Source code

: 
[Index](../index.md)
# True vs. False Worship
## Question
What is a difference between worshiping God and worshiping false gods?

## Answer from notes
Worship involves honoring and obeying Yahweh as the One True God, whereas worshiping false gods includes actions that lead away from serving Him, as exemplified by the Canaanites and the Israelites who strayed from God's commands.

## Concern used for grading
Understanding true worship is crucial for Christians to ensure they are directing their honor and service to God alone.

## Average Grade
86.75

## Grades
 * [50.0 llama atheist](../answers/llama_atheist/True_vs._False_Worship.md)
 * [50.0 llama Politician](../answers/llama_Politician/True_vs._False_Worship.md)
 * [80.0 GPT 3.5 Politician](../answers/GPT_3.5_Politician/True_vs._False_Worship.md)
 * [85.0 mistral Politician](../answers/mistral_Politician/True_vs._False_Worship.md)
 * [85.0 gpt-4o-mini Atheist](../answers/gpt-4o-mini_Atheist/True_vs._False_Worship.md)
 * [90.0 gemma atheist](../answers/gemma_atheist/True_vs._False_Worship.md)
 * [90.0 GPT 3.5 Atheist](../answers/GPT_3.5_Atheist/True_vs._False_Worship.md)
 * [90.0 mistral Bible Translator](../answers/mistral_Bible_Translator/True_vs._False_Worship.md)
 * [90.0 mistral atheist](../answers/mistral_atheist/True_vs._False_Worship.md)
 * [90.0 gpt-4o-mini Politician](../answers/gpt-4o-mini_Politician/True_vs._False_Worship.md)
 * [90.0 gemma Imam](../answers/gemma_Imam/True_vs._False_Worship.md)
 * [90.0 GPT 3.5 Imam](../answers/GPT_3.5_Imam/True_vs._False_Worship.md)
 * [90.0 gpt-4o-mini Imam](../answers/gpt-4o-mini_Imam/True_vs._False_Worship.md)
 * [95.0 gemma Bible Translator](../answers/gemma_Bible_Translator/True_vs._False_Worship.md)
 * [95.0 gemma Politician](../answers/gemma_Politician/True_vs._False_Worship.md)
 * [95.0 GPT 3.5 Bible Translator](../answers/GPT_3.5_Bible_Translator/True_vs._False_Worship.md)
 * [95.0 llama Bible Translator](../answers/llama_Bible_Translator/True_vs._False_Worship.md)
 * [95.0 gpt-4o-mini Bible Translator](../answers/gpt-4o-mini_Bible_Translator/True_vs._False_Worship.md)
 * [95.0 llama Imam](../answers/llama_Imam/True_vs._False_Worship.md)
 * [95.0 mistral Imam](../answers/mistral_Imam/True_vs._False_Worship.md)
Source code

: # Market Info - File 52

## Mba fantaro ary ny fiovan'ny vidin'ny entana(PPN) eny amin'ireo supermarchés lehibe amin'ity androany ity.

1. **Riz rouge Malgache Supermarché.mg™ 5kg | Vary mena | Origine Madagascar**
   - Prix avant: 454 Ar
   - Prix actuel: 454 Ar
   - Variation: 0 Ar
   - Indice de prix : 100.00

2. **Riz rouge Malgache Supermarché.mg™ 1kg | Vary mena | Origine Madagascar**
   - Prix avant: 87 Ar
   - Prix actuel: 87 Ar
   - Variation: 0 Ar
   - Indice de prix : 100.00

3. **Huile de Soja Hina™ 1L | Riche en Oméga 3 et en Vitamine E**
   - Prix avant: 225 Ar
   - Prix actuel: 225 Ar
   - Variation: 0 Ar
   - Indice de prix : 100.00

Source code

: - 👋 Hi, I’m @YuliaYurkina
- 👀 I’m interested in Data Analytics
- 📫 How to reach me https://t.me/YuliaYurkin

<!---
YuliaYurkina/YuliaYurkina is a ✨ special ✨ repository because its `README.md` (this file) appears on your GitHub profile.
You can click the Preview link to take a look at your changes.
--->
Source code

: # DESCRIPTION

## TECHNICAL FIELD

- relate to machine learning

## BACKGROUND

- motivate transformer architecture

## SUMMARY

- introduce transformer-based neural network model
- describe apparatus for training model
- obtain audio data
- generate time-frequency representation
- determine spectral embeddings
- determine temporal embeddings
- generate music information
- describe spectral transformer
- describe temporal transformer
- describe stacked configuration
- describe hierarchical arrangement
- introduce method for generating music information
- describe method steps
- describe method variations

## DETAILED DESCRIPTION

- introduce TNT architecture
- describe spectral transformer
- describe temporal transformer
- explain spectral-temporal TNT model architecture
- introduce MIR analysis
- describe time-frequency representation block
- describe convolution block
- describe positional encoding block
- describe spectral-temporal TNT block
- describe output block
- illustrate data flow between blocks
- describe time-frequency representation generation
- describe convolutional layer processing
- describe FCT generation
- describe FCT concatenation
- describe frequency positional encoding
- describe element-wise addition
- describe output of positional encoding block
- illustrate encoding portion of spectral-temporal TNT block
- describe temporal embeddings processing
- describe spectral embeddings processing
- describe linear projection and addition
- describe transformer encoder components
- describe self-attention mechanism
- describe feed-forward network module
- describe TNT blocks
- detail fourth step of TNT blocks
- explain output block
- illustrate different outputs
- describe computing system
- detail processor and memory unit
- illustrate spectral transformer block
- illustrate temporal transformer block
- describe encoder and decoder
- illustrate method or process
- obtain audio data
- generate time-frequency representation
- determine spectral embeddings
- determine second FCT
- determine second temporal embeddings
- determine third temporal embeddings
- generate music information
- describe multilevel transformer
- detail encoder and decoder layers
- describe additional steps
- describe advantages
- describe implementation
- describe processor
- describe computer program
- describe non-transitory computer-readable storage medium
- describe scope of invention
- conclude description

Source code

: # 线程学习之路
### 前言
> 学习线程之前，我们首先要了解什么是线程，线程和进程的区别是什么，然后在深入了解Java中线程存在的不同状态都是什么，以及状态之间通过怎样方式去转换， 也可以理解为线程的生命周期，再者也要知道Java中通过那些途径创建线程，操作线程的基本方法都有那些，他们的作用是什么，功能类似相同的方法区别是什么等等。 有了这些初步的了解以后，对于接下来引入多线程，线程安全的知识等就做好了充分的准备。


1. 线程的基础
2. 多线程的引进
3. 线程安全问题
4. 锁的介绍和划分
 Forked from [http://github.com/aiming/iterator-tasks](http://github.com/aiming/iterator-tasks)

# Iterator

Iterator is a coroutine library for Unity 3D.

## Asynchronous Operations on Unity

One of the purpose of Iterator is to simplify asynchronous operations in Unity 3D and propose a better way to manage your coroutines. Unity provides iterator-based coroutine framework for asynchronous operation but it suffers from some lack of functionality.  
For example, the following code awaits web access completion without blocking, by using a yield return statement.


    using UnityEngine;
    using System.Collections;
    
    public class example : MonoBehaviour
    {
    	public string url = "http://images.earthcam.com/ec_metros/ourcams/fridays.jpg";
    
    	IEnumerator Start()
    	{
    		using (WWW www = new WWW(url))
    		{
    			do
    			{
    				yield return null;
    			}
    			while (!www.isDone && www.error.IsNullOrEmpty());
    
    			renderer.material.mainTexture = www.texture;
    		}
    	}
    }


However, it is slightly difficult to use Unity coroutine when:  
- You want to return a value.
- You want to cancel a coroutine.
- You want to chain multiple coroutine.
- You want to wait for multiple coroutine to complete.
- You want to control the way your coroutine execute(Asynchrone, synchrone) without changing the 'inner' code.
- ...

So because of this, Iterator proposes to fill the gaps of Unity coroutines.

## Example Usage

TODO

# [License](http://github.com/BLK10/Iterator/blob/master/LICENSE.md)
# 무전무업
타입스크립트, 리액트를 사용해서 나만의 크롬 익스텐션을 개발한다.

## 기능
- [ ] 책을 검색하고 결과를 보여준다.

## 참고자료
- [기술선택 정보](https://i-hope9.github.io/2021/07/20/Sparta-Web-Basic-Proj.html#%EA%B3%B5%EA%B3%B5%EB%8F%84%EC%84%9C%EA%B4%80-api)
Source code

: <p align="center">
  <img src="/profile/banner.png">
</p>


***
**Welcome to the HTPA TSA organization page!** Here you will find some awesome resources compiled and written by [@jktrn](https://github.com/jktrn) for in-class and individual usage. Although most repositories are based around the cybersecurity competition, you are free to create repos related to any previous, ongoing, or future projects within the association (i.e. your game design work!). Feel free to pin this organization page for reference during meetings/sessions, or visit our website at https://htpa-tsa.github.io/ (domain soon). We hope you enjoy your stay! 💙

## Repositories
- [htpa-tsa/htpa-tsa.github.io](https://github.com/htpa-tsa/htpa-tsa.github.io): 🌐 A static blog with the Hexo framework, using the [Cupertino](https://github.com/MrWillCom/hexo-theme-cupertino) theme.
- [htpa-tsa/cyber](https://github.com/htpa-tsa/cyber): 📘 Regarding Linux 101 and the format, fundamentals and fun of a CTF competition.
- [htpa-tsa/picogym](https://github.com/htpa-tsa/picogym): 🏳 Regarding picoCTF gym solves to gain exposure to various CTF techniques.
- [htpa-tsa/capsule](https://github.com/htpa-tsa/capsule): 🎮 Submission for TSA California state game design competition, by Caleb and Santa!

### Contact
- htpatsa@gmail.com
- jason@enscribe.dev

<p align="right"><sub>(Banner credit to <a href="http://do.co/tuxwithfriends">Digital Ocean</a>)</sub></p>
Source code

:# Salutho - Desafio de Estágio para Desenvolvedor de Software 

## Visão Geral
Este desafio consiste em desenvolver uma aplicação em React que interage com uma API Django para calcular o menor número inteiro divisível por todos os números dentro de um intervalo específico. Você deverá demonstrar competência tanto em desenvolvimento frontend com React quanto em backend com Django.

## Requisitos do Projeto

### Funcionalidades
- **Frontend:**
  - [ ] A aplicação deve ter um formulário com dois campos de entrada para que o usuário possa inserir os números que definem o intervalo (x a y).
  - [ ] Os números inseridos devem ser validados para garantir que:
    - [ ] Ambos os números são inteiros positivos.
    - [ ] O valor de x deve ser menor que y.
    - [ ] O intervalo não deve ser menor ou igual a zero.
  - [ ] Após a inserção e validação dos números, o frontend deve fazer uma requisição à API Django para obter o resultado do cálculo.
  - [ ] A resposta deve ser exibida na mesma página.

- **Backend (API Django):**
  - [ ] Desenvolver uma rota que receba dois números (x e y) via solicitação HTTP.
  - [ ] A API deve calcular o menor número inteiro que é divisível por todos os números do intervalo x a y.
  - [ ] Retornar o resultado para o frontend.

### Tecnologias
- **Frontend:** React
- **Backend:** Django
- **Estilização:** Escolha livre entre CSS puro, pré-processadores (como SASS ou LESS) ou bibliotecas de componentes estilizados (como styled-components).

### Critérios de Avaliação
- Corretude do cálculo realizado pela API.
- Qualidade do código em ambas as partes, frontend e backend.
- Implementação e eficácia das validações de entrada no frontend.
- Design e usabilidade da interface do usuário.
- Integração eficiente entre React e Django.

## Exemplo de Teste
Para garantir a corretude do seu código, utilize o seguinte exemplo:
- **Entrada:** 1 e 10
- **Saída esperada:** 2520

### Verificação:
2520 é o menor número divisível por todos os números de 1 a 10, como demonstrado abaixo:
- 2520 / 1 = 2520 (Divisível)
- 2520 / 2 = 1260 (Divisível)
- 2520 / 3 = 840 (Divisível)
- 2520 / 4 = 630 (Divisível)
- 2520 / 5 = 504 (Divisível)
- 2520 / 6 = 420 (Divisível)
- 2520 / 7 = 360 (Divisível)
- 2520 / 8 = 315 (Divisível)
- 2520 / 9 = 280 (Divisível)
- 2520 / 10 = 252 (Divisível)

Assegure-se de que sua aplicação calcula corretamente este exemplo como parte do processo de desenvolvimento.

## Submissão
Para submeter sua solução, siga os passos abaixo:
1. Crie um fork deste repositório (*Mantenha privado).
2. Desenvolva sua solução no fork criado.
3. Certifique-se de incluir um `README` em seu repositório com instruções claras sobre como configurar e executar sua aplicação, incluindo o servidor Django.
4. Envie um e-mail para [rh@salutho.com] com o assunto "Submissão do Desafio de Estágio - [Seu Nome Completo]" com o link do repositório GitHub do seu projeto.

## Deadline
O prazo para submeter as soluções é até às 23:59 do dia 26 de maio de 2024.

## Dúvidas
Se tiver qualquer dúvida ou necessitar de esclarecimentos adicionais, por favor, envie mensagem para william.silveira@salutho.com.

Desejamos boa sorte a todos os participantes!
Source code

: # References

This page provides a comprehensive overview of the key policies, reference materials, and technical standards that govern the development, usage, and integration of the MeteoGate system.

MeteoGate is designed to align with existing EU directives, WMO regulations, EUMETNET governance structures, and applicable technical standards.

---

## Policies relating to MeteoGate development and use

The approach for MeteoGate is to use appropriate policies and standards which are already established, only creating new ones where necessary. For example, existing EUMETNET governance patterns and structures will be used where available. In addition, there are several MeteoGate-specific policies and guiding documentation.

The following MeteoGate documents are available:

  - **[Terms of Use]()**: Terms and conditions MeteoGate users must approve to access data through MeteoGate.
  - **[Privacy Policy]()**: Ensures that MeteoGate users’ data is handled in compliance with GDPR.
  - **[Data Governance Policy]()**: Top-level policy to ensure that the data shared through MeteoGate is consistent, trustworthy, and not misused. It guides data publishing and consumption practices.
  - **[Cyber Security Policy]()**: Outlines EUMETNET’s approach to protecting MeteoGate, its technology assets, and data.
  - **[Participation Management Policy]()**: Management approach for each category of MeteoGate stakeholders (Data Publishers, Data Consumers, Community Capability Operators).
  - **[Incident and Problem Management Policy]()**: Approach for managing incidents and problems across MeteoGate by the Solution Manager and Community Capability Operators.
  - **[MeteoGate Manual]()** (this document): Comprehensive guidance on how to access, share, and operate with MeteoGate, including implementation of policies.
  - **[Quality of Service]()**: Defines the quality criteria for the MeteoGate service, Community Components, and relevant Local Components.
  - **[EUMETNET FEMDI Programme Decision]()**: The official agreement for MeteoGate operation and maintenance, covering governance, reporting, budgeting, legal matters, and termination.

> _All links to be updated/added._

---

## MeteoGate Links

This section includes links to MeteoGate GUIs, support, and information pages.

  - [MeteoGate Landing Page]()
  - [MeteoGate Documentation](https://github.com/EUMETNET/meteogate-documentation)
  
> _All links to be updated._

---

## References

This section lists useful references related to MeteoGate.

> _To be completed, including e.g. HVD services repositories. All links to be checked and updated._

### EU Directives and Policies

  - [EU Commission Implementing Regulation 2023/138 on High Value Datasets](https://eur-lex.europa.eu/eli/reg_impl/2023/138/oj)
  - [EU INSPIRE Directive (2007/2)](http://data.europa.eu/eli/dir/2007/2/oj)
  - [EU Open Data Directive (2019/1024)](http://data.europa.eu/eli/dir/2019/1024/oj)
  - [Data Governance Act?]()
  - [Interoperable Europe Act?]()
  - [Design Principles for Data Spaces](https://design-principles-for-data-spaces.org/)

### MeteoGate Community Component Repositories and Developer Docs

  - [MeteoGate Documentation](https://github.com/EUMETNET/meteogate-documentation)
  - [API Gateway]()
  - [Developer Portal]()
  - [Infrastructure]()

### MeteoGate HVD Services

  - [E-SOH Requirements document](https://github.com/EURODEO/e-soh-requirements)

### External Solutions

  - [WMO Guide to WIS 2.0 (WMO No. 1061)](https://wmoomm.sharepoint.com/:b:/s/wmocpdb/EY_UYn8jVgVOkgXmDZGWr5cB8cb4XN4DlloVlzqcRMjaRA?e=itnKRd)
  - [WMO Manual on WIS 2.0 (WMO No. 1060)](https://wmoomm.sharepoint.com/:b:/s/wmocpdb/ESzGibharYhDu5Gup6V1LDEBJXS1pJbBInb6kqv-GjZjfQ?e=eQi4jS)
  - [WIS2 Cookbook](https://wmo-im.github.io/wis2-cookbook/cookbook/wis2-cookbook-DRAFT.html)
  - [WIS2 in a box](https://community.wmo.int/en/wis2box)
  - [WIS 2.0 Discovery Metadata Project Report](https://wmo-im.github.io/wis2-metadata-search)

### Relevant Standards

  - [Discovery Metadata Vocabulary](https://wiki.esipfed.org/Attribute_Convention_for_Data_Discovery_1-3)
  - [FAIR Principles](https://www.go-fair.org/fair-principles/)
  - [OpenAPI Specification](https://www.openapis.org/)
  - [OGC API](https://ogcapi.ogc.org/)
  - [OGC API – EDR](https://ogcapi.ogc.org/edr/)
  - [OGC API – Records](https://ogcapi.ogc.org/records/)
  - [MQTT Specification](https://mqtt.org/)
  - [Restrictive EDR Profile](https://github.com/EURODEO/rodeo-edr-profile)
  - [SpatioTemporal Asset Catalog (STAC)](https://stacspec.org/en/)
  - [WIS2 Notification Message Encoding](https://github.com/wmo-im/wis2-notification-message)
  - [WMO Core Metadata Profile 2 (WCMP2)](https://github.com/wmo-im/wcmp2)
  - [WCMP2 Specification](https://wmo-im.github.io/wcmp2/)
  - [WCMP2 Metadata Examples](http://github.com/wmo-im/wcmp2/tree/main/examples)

**What the task asks:**
Return all lines in the data that include the word "architecture".

**Response below:**
- motivate transformer architecture
- introduce TNT architecture
- explain spectral-temporal TNT model architecture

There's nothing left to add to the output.